Provider
Blueprint Gaming
Paylines
Scatter Pays (8+ symbols anywhere)
Think of Eagle Storm Rapid Fire Jackpots as the souped-up cousin of Blueprint Gaming's plain Eagle Storm. Same painterly thunderstorm vista, same lone eagle circling the canyon, same 6×5 grid with cascading scatter-pays. But now there's a glowing jackpot ladder pinned to the left of the reels, listing five progressive pots: Mini, Minor, Major, Master, and Mega King. That ladder is the whole reason you'd pick this version over the original. It's also the reason the RTP drops a hair, from a clean 96% to 95.99%, since a sliver of every stake feeds the network pool.

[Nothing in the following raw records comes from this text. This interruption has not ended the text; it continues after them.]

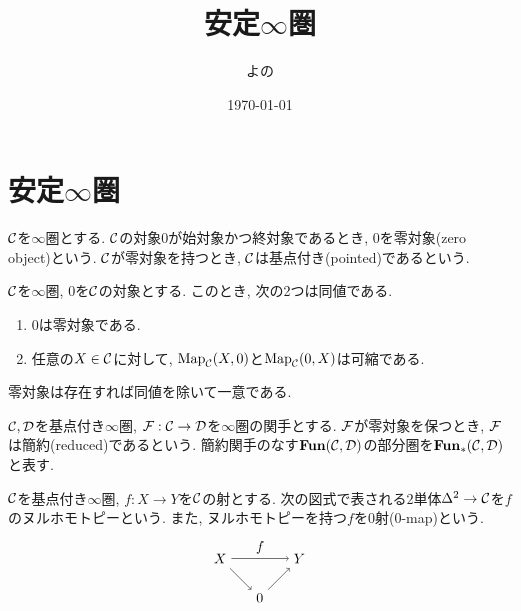 \documentclass[uplatex, a4paper, 14Q, dvipdfmx]{jsarticle}
\title{安定\texorpdfstring{$\infty$}{infty}圏}
\author{よの}
\date{\today}
\begin{document}
\maketitle

\begin{abstract}
\end{abstract}

\tableofcontents

\section{安定\texorpdfstring{$\infty$}{infty}圏}

\begin{definition}
  $\mathcal{C}$を$\infty$圏とする.
  $\mathcal{C}$の対象$0$が始対象かつ終対象であるとき, $0$を零対象(zero object)という.
  $\mathcal{C}$が零対象を持つとき, $\mathcal{C}$は基点付き(pointed)であるという.
\end{definition}

\begin{lemma}
  $\mathcal{C}$を$\infty$圏, $0$を$\mathcal{C}$の対象とする.
  このとき, 次の2つは同値である. 
  \begin{enumerate}
    \item $0$は零対象である. 
    \item 任意の$X \in \mathcal{C}$に対して, $\mathrm{Map}_{\mathcal{C}}(X,0)$と$\mathrm{Map}_{\mathcal{C}}(0,X)$は可縮である. 
  \end{enumerate}
\end{lemma}

\begin{remark}
  零対象は存在すれば同値を除いて一意である. 
\end{remark}

\begin{definition}[簡約関手]
  $\mathcal{C},\mathcal{D}$を基点付き$\infty$圏, $\mathcal{F} : \mathcal{C} \to \mathcal{D}$を$\infty$圏の関手とする. 
  $\mathcal{F}$が零対象を保つとき, $\mathcal{F}$は簡約(reduced)であるという.
  簡約関手のなす$\mathbf{Fun}(\mathcal{C},\mathcal{D})$の部分圏を$\mathbf{Fun}_\ast(\mathcal{C},\mathcal{D})$と表す. 
\end{definition}

\begin{definition}[ヌルホモトピー]
  $\mathcal{C}$を基点付き$\infty$圏, $f : X \to Y$を$\mathcal{C}$の射とする.
  次の図式で表される$2$単体$\Delta^2 \to \mathcal{C}$を$f$のヌルホモトピーという.
  また, ヌルホモトピーを持つ$f$を$0$射($0$-map)という. 
  \[
    \begin{tikzpicture}[auto,->]
      \node (0) at (1,0) {$0$};
      \node (X) at (0,1) {$X$};
      \node (Y) at (2,1) {$Y$};
      \draw (X) -- node {$f$} (Y);
      \draw (X) -- (0);
      \draw (0) -- (Y);
    \end{tikzpicture}
  \]
\end{definition}
\end{document}
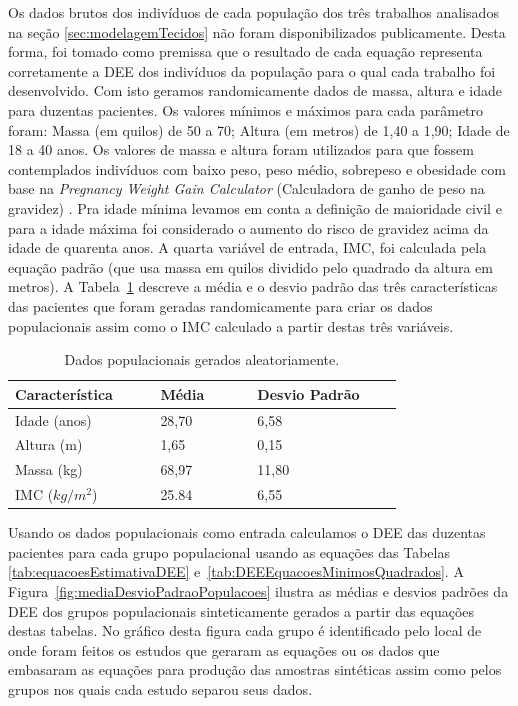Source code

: Os dados brutos dos indivíduos de cada população dos três trabalhos analisados na seção \ref{sec:modelagemTecidos} não foram disponibilizados publicamente. Desta forma, foi tomado como premissa que o resultado de cada equação representa corretamente a \acrshort{DEE} dos indivíduos da população para o qual cada trabalho foi desenvolvido. Com isto geramos randomicamente dados de massa, altura e idade para duzentas pacientes. Os valores mínimos e máximos para cada parâmetro foram: Massa (em quilos) de 50 a 70; Altura (em metros) de 1,40 a 1,90; Idade de 18 a 40 anos. Os valores de massa e altura foram utilizados para que fossem contemplados indivíduos com baixo peso, peso médio, sobrepeso e obesidade com base na \textit{Pregnancy Weight Gain Calculator} (Calculadora de ganho de peso na gravidez) \cite{MTILLC2019}. Pra idade mínima levamos em conta a definição de maioridade civil e para a idade máxima foi considerado o aumento do risco de gravidez acima da idade de quarenta anos. A quarta variável de entrada, \acrshort{IMC}, foi calculada pela equação padrão (que usa massa em quilos dividido pelo quadrado da altura em metros).  A Tabela~\ref{tab:DadosPopulacaoGerada} descreve a média e o desvio padrão das três características das pacientes que foram geradas randomicamente para criar os dados populacionais assim como o \acrshort{IMC} calculado a partir destas três variáveis. 

\begin{table}[!ht]
\begin{center}
\caption{Dados populacionais gerados aleatoriamente.}
\label{tab:DadosPopulacaoGerada}
\begin{tabular}{|p{0.3\linewidth}|p{0.2\linewidth}|p{0.3\linewidth}|}
\hline
\textbf{Característica} & \textbf{Média} & \textbf{Desvio Padrão}\\
\hline\hline
Idade (anos) & 28,70 & 6,58\\
Altura (m) & 1,65 & 0,15\\
Massa (kg) & 68,97 & 11,80\\
IMC ($kg/m^2$) & 25.84 & 6,55\\
\hline
\end{tabular}
\end{center}
\end{table}

Usando os dados populacionais como entrada calculamos o \acrshort{DEE} das duzentas pacientes para cada grupo populacional usando as equações das Tabelas \ref{tab:equacoesEstimativaDEE} e~\ref{tab:DEEEquacoesMinimosQuadrados}. A Figura~\ref{fig:mediaDesvioPadraoPopulacoes} ilustra as médias e desvios padrões da \acrshort{DEE} dos grupos populacionais sinteticamente gerados a partir das equações destas tabelas. No gráfico desta figura cada grupo é identificado pelo local de onde  foram feitos os estudos que geraram as equações ou os dados que embasaram as equações para produção das amostras sintéticas assim como pelos grupos nos quais cada estudo separou seus dados.

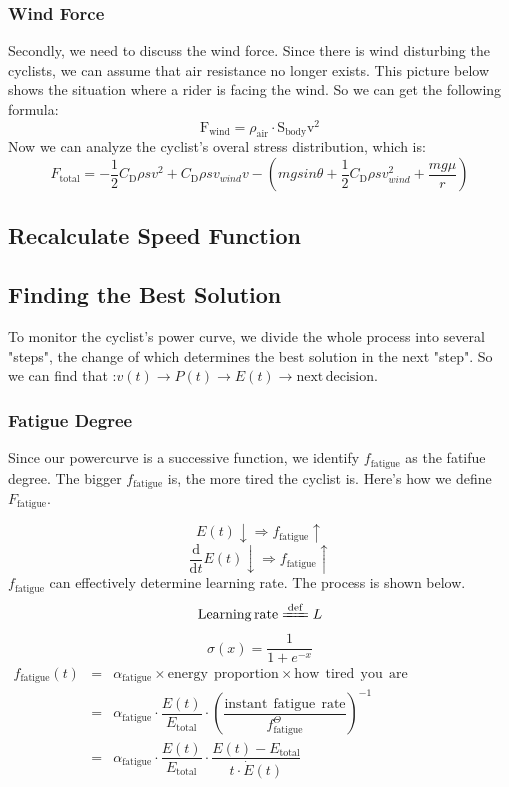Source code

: \documentclass[12pt]{article}
\theoremstyle{definition}
\theoremstyle{remark}
\numberwithin{equation}{section}
\begin{document}
	\subsubsection{Wind Force}
	Secondly, we need to discuss the wind force. Since there is wind disturbing the cyclists, we can assume that air resistance no longer exists. This picture below shows the situation where a rider is facing the wind. So we can get the following formula:
	$$\mathrm{F}_\mathrm{wind}=\rho_\mathrm{air}\cdot\mathrm{S}_\mathrm{body}\mathrm{v}^2$$
	Now we can analyze the cyclist's overal stress distribution, which is:
	$$F_\mathrm{total}=-\frac{1}{2}C_\mathrm{D}\rho sv^2+C_\mathrm{D}\rho sv_{wind}v-(mgsin\theta+\frac{1}{2}C_\mathrm{D}\rho sv_{wind}^2+\frac{mg\mu}{r})$$
	\subsection{Recalculate Speed Function}
	\subsection{Finding the Best Solution}
	To monitor the cyclist's power curve, we divide the whole process into several "steps", the change of which determines the best solution in the next "step". So we can find that :$v(t)\rightarrow P(t)\rightarrow E(t)\rightarrow \mathrm{next\, decision}$.
	\subsubsection{Fatigue Degree}
	Since our powercurve is a successive function, we identify $f_{\mathrm{fatigue}}$ as the fatifue degree. The bigger $f_{\mathrm{fatigue}}$ is, the more tired the cyclist is. Here's how we define $F_\mathrm{fatigue}$.

	$$E(t)\downarrow\Rightarrow f_{\mathrm{fatigue}}\uparrow$$
    $$\dfrac{\mathrm{d}}{\mathrm{d}t}E(t)\downarrow\Rightarrow f_{\mathrm{fatigue}}\uparrow$$
	$f_\mathrm{fatigue}$ can effectively determine learning rate.
	 The process is shown below.
  	$$\mathrm{Learning\,rate}\xlongequal{\mathrm{def}}L$$
    $$\sigma \left( x \right) =\dfrac{1}{1+e^{-x}}$$
    $\begin{array}{ccc}
		f_\mathrm{fatigue}\left(t\right)&=&\alpha_{\mathrm{fatigue}}\times \mathrm{energy}\:\:\mathrm{proportion}\times \mathrm{how}\:\:\mathrm{tired}\:\:\mathrm{you}\:\:\mathrm{are}\\  
     	\ &=&\alpha_\mathrm{fatigue}\cdot \dfrac{E(t)}{E_\mathrm{total}}\cdot \left( \dfrac{\mathrm{instant}\:\:\mathrm{fatigue}\:\:\mathrm{rate}}{f_\mathrm{fatigue}^{\Theta}}\right)^{-1}\\
    	\ &=&\alpha_{\mathrm{fatigue}}\cdot \dfrac{E\left( t \right)}{E_{\mathrm{total}}}\cdot \dfrac{E\left( t \right) -E_{\mathrm{total}}}{t\cdot \dot{E}\left( t \right)}\\
	\end{array}$
\end{document}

Released in July 2024, this is Blueprint's RapidHit framework grafted onto an existing title. The base game still pays anywhere on 8 or more matching symbols, cascades clear winners, and new icons drop in until the screen goes quiet. Multiplier symbols replace traditional wilds and apply once the cascade chain wraps up. Volatility sits in that medium-high pocket where dead spins happen, then a sequence stitches together and you're suddenly up 40x stake before you've parsed what landed.

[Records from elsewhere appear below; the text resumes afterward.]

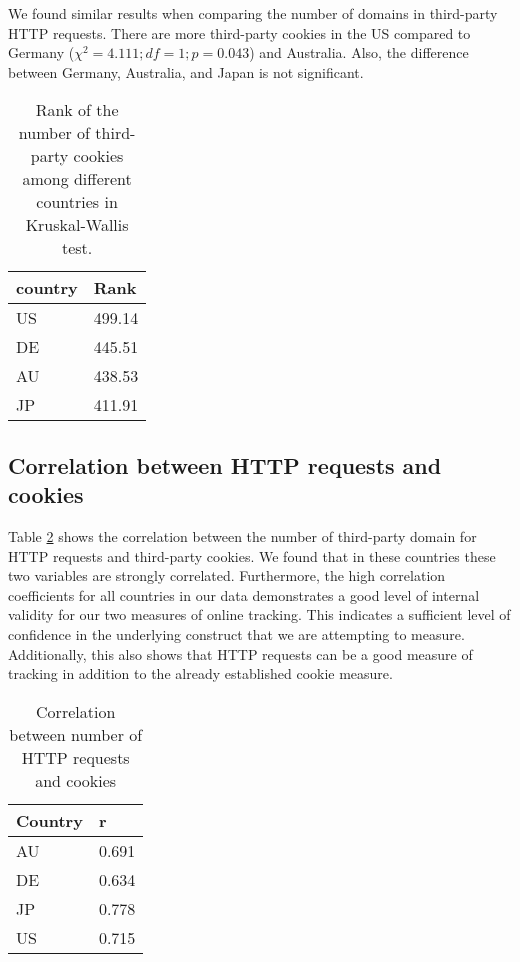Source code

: \documentclass[conference]{IEEEtran}
\newcommand{\todo}[1]{}
\renewcommand{\todo}[1]{{\color{red} TODO: {#1}}}
\begin{document}
We found similar results when comparing the number of domains in third-party HTTP requests. There are more third-party cookies in the US compared to Germany ($\chi^{2} = 4.111; df=1; p=0.043$) and Australia. Also, the difference between Germany, Australia, and Japan is not significant.

\begin{table}[t]
\centering
\caption{Rank of the number of third-party cookies among different countries in Kruskal-Wallis test.}
\label{thirdcookie}
\begin{tabular}{|l|l|}
\hline
\textbf{country} & \textbf{Rank} \\ \hline
US               & 499.14        \\ \hline
DE               & 445.51        \\ \hline
AU               & 438.53        \\ \hline
JP               & 411.91        \\ \hline
\end{tabular}
\end{table}


\subsection{Correlation between HTTP requests and cookies}
Table \ref{correlation} shows the correlation between the number of third-party domain for HTTP requests and third-party cookies. We found that in these countries these two variables are strongly correlated. Furthermore, the high correlation coefficients for all countries in our data demonstrates a good level of internal validity for our two measures of online tracking. This indicates a sufficient level of confidence in the underlying construct that we are attempting to measure. Additionally, this also shows that HTTP requests can be a good measure of tracking in addition to the already established cookie measure.
 
\begin{table}[t]
\centering
\caption{Correlation between number of HTTP requests and cookies}
\label{correlation}
\begin{tabular}{|l|l|}
\hline
\textbf{Country} & \textbf{r} \\ \hline
AU               & 0.691      \\ \hline
DE               & 0.634      \\ \hline
JP               & 0.778      \\ \hline
US               & 0.715   \\  \hline
\end{tabular}
\end{table}
\end{document}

The free spins round trigger is unchanged: 4+ scatters for 15 spins plus a cash bonus, with retriggers adding five more. Inside the round, multiplier symbols feed a persistent Multiplier Bank that grows across spins, so late-bonus carnage is the goal. Honestly, getting there is the hard part. Scatters don't drop as often as you'd want, and bonus hits felt rarer than the sister game in my sample. Could just be variance, could be the jackpot tax taking a quiet bite.
The signature add-on is the Rapid Fire Wheel, triggered by 5+ overlay symbols landing in view. Spin it and you grab either a stake multiplier (anywhere from 5x to 1,000x) or one of the five progressive pots. Mega King is the headline number, but the wheel's actually tuned for high-frequency small hits, so you'll see Mini and Minor far more often. The advertised max win is around 10,000x base stake, capped near GBP 250,000, with the progressive layer existing separately on top. And the wheel itself? It triggers more than I expected. That alone makes this variant feel livelier than vanilla Eagle Storm, even if the RTP shaves a fraction off the long-run math.